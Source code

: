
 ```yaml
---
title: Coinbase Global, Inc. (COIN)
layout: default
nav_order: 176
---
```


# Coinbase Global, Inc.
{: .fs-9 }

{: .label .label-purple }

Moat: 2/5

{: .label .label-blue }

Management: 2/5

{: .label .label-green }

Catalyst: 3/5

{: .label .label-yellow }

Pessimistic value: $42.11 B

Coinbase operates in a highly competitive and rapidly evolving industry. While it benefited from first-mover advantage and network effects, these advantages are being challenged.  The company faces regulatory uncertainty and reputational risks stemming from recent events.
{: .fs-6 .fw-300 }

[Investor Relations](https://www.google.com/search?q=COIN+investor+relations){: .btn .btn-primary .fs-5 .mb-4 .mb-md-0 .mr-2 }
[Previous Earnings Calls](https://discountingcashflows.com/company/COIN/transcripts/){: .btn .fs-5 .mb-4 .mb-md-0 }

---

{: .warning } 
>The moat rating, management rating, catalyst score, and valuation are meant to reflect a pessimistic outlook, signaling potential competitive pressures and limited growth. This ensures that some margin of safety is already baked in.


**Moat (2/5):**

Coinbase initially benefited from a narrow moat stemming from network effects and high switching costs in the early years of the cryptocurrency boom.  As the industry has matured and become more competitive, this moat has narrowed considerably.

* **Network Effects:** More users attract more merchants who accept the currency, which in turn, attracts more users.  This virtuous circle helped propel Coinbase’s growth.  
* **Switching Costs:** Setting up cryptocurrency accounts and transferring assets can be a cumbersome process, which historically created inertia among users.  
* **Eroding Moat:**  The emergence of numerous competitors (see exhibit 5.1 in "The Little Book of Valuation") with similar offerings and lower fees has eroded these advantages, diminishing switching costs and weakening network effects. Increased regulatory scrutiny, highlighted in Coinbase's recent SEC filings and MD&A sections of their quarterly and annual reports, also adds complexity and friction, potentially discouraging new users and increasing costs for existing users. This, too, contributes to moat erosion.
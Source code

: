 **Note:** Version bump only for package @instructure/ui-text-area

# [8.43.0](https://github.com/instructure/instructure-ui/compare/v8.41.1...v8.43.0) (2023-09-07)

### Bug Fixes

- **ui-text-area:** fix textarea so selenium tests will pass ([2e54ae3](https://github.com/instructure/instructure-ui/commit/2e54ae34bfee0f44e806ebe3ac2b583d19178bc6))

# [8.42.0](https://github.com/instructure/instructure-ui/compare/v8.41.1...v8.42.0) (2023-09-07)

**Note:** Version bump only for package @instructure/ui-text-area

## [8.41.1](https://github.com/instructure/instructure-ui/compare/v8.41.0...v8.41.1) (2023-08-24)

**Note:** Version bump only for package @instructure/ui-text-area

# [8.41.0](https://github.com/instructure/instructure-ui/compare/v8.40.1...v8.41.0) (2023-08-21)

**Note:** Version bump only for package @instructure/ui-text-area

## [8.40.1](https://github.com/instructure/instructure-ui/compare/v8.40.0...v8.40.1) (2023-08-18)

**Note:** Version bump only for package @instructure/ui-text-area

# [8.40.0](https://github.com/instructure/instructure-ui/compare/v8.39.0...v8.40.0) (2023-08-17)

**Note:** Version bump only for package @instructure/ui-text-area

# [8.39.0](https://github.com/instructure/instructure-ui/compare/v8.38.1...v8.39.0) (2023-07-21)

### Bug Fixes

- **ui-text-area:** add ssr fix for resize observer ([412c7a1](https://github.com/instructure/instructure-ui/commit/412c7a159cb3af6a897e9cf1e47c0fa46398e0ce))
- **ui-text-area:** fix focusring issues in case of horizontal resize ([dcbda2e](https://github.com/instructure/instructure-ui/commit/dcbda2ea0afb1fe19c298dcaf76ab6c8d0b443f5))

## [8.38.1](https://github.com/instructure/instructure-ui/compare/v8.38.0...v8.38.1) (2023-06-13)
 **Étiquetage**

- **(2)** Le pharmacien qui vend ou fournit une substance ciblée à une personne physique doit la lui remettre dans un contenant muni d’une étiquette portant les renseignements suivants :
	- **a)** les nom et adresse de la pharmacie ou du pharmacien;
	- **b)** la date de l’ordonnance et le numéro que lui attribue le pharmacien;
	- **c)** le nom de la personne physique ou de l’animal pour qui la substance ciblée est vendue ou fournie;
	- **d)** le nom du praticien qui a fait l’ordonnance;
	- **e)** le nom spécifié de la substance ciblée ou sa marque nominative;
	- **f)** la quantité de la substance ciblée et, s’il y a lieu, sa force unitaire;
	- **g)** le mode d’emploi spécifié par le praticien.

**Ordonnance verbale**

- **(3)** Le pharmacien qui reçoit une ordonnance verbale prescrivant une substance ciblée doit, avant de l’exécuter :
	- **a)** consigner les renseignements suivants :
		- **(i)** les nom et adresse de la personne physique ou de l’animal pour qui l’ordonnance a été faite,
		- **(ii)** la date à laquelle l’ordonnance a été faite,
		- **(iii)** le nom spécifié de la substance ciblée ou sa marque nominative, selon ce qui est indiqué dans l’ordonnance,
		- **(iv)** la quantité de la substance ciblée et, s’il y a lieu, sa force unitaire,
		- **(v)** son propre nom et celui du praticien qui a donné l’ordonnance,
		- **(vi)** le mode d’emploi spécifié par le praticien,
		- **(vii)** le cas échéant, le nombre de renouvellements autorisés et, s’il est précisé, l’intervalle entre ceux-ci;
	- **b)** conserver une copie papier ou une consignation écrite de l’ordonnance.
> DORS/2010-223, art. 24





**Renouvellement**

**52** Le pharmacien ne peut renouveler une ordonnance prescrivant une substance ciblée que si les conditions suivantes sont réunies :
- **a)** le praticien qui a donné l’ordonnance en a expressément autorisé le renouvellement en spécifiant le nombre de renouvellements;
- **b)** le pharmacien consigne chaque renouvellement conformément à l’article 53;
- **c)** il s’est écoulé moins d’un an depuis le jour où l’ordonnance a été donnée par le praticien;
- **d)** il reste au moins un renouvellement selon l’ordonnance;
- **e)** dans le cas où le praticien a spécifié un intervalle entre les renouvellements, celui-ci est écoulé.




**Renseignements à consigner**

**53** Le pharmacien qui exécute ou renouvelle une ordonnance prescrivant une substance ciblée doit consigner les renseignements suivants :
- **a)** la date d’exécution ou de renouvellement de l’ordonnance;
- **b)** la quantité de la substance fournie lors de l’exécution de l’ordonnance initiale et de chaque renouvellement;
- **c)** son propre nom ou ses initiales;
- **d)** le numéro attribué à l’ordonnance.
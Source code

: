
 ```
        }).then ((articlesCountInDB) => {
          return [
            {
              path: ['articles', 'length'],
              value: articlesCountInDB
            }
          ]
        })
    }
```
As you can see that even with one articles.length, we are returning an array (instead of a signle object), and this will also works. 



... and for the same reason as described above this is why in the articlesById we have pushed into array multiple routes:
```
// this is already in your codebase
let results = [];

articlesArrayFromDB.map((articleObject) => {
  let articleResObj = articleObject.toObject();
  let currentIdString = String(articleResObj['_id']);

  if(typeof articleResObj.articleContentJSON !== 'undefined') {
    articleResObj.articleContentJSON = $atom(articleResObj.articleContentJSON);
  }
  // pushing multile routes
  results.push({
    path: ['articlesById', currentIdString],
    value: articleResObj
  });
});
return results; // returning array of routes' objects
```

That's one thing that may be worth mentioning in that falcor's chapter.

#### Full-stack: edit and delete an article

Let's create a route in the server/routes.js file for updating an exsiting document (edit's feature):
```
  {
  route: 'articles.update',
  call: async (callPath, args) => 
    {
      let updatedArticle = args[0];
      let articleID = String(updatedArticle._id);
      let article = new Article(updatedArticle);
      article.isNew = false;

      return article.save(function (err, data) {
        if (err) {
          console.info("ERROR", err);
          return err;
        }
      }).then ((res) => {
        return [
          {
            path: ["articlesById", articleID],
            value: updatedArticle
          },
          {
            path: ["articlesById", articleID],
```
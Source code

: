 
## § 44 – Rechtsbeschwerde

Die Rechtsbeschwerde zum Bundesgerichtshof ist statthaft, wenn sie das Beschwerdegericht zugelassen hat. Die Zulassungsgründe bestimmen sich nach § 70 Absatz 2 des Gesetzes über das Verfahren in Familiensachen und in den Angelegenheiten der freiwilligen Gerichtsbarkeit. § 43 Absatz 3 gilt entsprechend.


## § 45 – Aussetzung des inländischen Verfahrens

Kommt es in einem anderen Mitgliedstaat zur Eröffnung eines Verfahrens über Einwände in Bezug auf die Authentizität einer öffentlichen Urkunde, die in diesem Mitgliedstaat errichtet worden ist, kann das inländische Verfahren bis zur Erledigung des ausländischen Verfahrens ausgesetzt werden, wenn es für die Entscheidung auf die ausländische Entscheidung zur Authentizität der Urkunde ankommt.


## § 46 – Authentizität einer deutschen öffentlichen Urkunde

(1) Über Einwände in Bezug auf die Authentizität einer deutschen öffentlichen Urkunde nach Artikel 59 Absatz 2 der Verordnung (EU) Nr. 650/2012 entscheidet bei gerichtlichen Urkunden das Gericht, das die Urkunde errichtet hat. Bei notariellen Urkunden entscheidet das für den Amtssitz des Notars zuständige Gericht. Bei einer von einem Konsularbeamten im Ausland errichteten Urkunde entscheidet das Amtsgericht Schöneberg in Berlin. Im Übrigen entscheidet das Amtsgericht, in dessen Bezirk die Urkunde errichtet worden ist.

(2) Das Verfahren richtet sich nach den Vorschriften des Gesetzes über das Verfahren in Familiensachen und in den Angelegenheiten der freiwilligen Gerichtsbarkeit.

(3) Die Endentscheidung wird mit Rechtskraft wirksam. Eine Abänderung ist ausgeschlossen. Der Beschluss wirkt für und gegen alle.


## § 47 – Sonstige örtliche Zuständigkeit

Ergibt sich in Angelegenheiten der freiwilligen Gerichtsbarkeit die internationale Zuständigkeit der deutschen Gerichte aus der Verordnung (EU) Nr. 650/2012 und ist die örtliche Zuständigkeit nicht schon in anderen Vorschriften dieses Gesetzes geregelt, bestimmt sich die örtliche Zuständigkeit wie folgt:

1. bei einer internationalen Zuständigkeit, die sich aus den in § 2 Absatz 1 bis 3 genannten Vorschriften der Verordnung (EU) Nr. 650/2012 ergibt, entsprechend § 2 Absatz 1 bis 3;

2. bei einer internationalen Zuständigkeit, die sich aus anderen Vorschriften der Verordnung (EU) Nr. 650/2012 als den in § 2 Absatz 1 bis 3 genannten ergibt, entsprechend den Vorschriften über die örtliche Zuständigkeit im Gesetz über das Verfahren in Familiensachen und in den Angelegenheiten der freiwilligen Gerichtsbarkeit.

• Work order: Return a word-for-word copy of the lines from the beginning of the listing to the line holding "Pessimistic value: $42.11 B", both kept.

• Reply to the task:
Source code

:
 ```yaml
---
title: Coinbase Global, Inc. (COIN)
layout: default
nav_order: 176
---
```


# Coinbase Global, Inc.
{: .fs-9 }

{: .label .label-purple }

Moat: 2/5

{: .label .label-blue }

Management: 2/5

{: .label .label-green }

Catalyst: 3/5

{: .label .label-yellow }

Pessimistic value: $42.11 B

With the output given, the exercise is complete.